I find his Blue Moon in Rajasthan and Other Poems unsettling precisely because he seems both awestruck and attracted by the fierceness and protection afforded by the “forceful” Indian god Kali; unsettling because of the “omnipresence” of “memory,” the anguish of loss and the sweetness of a place or person revisited: today I know you will come, he writes in his beautiful poem “Sentience,” “in the exact spot in the sea / Where we feel the sensual bosom of our dead mother.” The poetry of Stephanos Stephanides is populated by the dead and by the living whose existence seems to acquire an increased, largely indefinable significance according to how much they can connect with the/ir past/s.

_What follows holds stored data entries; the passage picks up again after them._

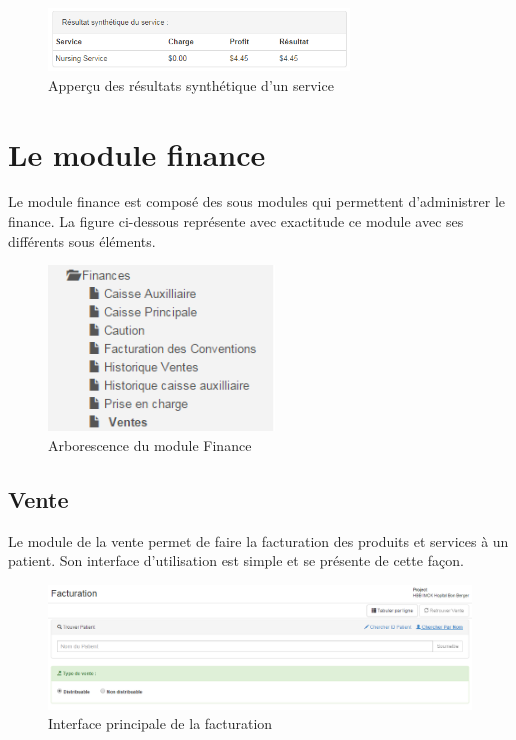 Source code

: \documentclass[12pt,a4paper]{report}
\begin{document}
\begin{figure}[h]
\begin{center}
\includegraphics[width=8cm]{pic/SynthetiqueService.png}
\end{center}
\caption{Apperçu des résultats synthétique d'un service}
\label{Apperçu des résultats synthétique d'un service}
\end{figure} 


\newpage

\newpage
\chapter{Le module finance}        
Le module finance est composé des sous modules qui permettent d'administrer le finance. La figure ci-dessous représente avec exactitude ce module avec ses différents sous éléments.

\begin{figure}[h]
\begin{center}
\includegraphics[width=6cm]{pic/FinanceArbo.png}
\end{center}
\caption{Arborescence du module Finance}
\label{Arborescence du module Finance}
\end{figure}


\section{Vente}
Le module de la vente permet de faire la facturation des produits et services à un patient. Son interface d'utilisation est simple et se présente de cette façon.

\begin{figure}[h]
\begin{center}
\includegraphics[width=14cm]{pic/InterfacePrinciFact.png}
\end{center}
\caption{Interface principale de la facturation}
\label{Interface principale de la facturation}
\end{figure}
\end{document}
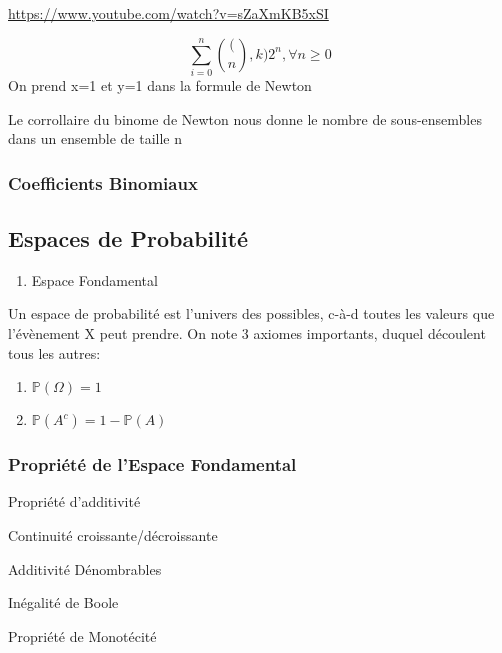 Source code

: \documentclass{article}
\begin{document}
\url{https://www.youtube.com/watch?v=sZaXmKB5xSI}

\begin{corrollary}
    $$ \sum^{n}_{i=0} \binom(n,k) 2^n , \forall n \geq 0$$
    On prend x=1 et y=1 dans la formule de Newton
\end{corrollary}

\begin{remark}
    Le corrollaire du binome de Newton nous donne le nombre de sous-ensembles
    dans un ensemble de taille n
\end{remark}


\subsubsection{Coefficients Binomiaux}

\subsection{Espaces de Probabilité}

\begin{enumerate}
    \item Espace Fondamental
\end{enumerate}

Un espace de probabilité est l'univers des possibles, c-à-d toutes les
valeurs que l'évènement X peut prendre. On note 3 axiomes importants, duquel
découlent tous les autres:

\begin{enumerate}
    \item $ \mathbb{P} (\Omega) = 1 $
    \item $ \mathbb{P} (A^c) = 1  - \mathbb{P}(A)$
\end{enumerate}

\subsubsection{Propriété de l'Espace Fondamental}%
\label{ssub:Propriété de l'Espace Fondamental}


\begin{property}
    \item Propriété d'additivité
    \item Continuité croissante/décroissante
    \item Additivité Dénombrables
    \item Inégalité de Boole
    \item Propriété de Monotécité
\end{property}
\end{document}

It’s unsettling poetry, as all engaging poetry (and art in general) tends to be, I suppose, because “Everywhere the dead send their messengers.”

With “unsettle” somehow settled, Stephanos asks me whether “comforting” is the right word or whether it should be “anguished,” or “sometimes comforting and sometimes anguished”? He himself has made up his mind: “Probably both because sensuality is never still or fixed so the feelings bodily experience arouses have to be contradictory because the body is always changing and bodily experience is always changing and the body carries the memories of our joy and pain – as a creature of the Mediterranean, I feel this intensely in the culture and in the sea and in the landscape - it is enticing and alluring but also full of ruins and stones scarred with the wounds of its multilayered history, long dry summers thirsting for water. This is something I like to delve into and could say more...”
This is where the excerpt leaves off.